Data items:
########

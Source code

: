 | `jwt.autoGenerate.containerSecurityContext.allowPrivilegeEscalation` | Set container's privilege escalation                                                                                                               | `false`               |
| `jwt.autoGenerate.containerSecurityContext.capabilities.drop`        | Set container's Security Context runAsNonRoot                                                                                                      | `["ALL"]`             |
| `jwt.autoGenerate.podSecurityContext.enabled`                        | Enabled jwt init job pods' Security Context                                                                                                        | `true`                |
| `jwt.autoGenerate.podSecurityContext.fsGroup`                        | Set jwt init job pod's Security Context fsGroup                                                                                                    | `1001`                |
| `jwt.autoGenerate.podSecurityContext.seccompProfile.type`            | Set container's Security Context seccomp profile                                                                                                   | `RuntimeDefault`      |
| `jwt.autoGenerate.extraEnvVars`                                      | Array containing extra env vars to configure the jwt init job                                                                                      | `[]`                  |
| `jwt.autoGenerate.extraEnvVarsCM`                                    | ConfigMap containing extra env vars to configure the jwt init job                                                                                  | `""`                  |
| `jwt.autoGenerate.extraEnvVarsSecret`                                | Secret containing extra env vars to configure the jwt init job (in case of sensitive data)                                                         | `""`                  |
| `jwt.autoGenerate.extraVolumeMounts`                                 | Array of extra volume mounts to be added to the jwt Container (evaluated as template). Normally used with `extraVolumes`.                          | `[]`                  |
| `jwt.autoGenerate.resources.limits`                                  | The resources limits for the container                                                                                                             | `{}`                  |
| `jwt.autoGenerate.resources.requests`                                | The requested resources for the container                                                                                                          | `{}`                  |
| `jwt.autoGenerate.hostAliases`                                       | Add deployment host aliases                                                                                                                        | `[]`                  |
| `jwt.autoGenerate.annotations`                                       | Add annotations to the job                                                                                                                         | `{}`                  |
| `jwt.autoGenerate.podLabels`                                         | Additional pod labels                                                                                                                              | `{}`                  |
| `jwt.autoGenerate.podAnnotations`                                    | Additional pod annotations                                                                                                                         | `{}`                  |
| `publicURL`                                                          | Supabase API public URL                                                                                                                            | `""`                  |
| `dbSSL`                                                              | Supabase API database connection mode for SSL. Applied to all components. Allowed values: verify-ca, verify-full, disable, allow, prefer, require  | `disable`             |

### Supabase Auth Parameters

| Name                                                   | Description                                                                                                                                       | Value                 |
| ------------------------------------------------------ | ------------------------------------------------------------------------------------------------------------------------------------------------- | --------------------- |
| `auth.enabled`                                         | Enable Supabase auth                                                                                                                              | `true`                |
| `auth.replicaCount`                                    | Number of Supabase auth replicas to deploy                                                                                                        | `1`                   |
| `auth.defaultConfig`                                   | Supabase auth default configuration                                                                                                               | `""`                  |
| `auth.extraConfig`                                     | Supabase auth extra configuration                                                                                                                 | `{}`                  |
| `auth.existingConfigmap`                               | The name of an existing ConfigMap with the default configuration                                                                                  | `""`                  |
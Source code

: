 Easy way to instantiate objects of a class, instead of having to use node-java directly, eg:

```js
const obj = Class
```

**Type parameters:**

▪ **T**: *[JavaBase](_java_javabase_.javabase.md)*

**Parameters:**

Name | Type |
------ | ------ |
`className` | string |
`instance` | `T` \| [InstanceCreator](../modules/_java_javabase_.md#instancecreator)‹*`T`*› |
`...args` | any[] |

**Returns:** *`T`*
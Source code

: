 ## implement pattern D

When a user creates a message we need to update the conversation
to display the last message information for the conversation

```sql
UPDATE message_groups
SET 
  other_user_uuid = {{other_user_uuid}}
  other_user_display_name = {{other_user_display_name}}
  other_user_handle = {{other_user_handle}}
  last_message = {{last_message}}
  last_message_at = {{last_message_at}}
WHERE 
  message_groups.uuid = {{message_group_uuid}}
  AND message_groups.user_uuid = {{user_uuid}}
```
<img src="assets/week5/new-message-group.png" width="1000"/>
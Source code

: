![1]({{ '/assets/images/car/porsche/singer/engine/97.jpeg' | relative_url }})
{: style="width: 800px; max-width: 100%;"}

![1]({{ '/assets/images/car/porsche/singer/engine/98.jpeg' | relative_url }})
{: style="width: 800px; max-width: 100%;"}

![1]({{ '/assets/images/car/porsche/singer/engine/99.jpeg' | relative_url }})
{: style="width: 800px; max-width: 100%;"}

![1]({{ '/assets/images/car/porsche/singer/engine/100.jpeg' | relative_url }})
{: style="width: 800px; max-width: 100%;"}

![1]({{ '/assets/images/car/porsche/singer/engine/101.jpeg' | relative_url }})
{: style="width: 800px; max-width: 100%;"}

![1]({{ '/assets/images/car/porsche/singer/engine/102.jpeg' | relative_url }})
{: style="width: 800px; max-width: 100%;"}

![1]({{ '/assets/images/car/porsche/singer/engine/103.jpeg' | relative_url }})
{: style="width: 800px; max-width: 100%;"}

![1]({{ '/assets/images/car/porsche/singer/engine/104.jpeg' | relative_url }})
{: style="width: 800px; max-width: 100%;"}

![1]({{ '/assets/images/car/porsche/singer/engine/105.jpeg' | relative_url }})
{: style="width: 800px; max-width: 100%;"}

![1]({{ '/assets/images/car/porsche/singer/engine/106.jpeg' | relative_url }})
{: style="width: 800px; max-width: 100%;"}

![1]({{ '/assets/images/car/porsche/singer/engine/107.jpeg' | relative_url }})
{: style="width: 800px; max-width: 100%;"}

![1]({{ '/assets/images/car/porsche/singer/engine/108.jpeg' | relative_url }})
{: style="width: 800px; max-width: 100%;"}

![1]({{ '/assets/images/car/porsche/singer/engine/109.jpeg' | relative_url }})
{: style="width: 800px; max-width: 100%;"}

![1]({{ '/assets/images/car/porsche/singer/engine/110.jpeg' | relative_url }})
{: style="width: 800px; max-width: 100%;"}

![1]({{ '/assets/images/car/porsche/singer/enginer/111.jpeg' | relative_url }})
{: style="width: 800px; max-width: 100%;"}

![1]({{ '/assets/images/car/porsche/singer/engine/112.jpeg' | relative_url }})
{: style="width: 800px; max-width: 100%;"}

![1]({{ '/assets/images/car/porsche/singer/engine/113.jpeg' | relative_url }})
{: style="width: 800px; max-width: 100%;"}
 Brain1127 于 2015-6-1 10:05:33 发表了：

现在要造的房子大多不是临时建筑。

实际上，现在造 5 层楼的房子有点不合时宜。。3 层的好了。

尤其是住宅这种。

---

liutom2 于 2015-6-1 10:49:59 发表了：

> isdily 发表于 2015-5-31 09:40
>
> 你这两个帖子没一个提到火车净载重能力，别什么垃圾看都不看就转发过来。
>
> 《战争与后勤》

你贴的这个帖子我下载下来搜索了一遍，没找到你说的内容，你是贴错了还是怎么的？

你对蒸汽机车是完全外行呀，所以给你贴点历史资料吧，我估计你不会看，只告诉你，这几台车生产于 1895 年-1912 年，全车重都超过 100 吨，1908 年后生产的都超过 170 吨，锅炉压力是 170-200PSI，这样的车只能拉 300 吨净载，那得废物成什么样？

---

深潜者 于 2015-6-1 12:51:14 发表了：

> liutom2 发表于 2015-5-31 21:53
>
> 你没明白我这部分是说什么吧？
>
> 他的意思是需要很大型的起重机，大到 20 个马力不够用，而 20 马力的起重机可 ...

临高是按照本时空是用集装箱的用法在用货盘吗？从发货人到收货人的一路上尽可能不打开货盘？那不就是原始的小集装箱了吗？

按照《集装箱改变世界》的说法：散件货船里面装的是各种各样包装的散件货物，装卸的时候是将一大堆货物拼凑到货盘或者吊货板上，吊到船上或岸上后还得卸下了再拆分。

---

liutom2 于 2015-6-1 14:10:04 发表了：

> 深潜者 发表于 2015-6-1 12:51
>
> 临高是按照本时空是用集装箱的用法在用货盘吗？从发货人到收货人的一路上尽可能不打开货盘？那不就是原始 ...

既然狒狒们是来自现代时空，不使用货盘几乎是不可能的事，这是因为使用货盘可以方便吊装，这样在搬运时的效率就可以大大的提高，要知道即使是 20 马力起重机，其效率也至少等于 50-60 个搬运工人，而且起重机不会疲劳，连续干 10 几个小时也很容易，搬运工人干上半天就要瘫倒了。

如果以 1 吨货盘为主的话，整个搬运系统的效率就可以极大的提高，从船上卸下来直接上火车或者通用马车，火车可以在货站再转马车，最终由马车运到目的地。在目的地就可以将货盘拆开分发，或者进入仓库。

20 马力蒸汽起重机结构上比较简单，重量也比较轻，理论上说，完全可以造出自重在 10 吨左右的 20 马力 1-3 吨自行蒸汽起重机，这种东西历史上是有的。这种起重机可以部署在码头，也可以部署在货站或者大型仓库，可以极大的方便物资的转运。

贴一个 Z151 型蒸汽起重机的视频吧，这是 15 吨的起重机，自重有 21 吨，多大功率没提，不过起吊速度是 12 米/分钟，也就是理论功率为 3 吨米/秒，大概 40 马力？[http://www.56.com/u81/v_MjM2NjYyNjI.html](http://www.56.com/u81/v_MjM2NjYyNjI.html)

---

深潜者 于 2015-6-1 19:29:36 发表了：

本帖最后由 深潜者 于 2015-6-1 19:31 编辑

########

Try it
Across the records above, tally the lines that contain "conversation" and give the result as a number alone.

Answer to this task
2